Since about 2001, many studies in this area have used the 1.2 GB dataset assembled by George Tzanetakis, who was one of the first to study this area. The typical approach has been to design and test a set of acoustic features with a classifier, then report the mean accuracies from cross validation, and perhaps a confusion table. Below is a confusion table I just created from this dataset using one classification method and set of acoustic features.
First, we listen to the mislabeled Classical excepts, of which we see there are four out of the one hundred tested. The excerpt classical.00045 was labeled Jazz:
I would say that this confusion is acceptable because of its use of subject and variations, and the general lack of tonal center; and probably most of that passage was notated with figured bass and later written. (The pops are present in the original file.)
Next is classical.00039, misclassified as Disco:
Unlike the previous mistake, I say that though this confusion is enormously amusing, it is completely unacceptable. First, no part of that excerpt reminds me of Gloria Gaynor. Second, it lacks all of the defining characteristics of disco: a bouncy driving beat, 16th note hi hats, and of course sequins. (I would also say this excerpt is not Classical, but oh well.)

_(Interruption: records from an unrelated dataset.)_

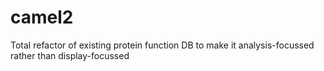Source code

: # camel2
Total refactor of existing protein function DB to make it analysis-focussed rather than display-focussed
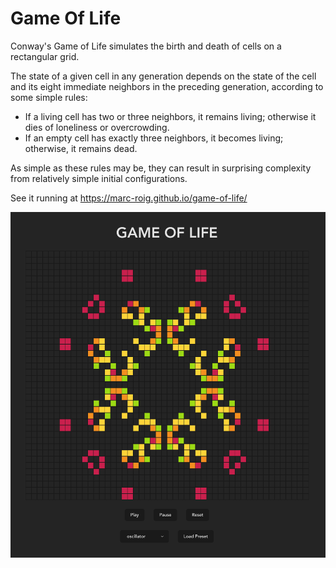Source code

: # Game Of Life

Conway's Game of Life simulates the birth and death of cells on a rectangular grid.

The state of a given cell in any generation depends on the state of the cell and its eight immediate neighbors in the preceding generation, according to some simple rules:

- If a living cell has two or three neighbors, it remains living; otherwise it dies of loneliness or overcrowding.
- If an empty cell has exactly three neighbors, it becomes living; otherwise, it remains dead.

As simple as these rules may be, they can result in surprising complexity from relatively simple initial configurations.

See it running at https://marc-roig.github.io/game-of-life/

![gol](./public/gol.png)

The excerpt classical.00049 is misclassified as Rock:
and I am sure Mozart would be happy with that, but I'm not. Also, here we hear some distortion present in the dataset. It sounds as if the excerpt was amplified beyond quantization limits, which makes me wonder if this excerpt is classified as rock because of its lack of dynamic range. Still, genre is a quality that transcends distortion, such as AM radio.
Finally, classical.00051 is misclassified as Metal:
This is going to annoy my metal friends, but I think that is acceptable considering the presence of dramatic dynamic shifts, tutti power chords, rumbling bass, and szforzando kettles. Mussorgsky always was a bad boy, like a past-day Glenn Branca.
Now, what about things misclassified as Classical? From the confusion table we see that excerpts from all but two genres (Hiphop and Metal) are misclassified Classical. First, we have jazz.00000 and jazz.00001.
One of the few things you might notice is that BOTH OF THESE ARE NOT JAZZ. Have you ever heard an entire orchestra improvise, and at the same time quote Stravinsky? (Maybe inadvertently John Cage, but not Stravinsky.) The musical from which these excerpts come, West Side Story, is not Jazz. I think this is a problem in this dataset.
The Stan Getz in jazz.00057, which I would label Jazz, is misclassified as Classical:
A similar thing happens with country.00069, which is also apparently Classical:
It is as if this classifier misses the front and center saxophone, and Willie Nelson's voice --- so rare are these instruments to Classical music --- and focuses instead on the narrow definition "uses strings." But, probably, the classifier is not listening at all, but is sensitive to particular methods of mastering typical to genres --- which explains the above misclassification of Mozart as Rock. (Another Willie Nelson tune, Uncloudy Day, is also misclassified as Classical.)
Then there is blues.00004:
which are audibly not Classical, yet have no bowed strings.
Blues, Jazz and Country can't have all the fun; disco.00020 is thought to be Classical as well:
which is Clarence Carter's "Patches". Though it is certainly not Classical, I think we can all agree that if this was played at a disco, everyone would stop dancing and start crying. Just as Bernstein's West Side Story above is mislabeled Jazz, Carter's "Patches" is mislabeled Disco. And on top of that, disco.00047, mislabeled Classical
is in my opinion mislabeled itself even though it comes from a Disco piece. This excerpt comes from the most unDisco-like portion of Barbara Streisand and Donna Summer singing No More Tears (Enough is Enough). Listen to when the real Disco portion breaks loose at 1m50! Still, in my opinion, this excerpt has no business being used to represent Disco.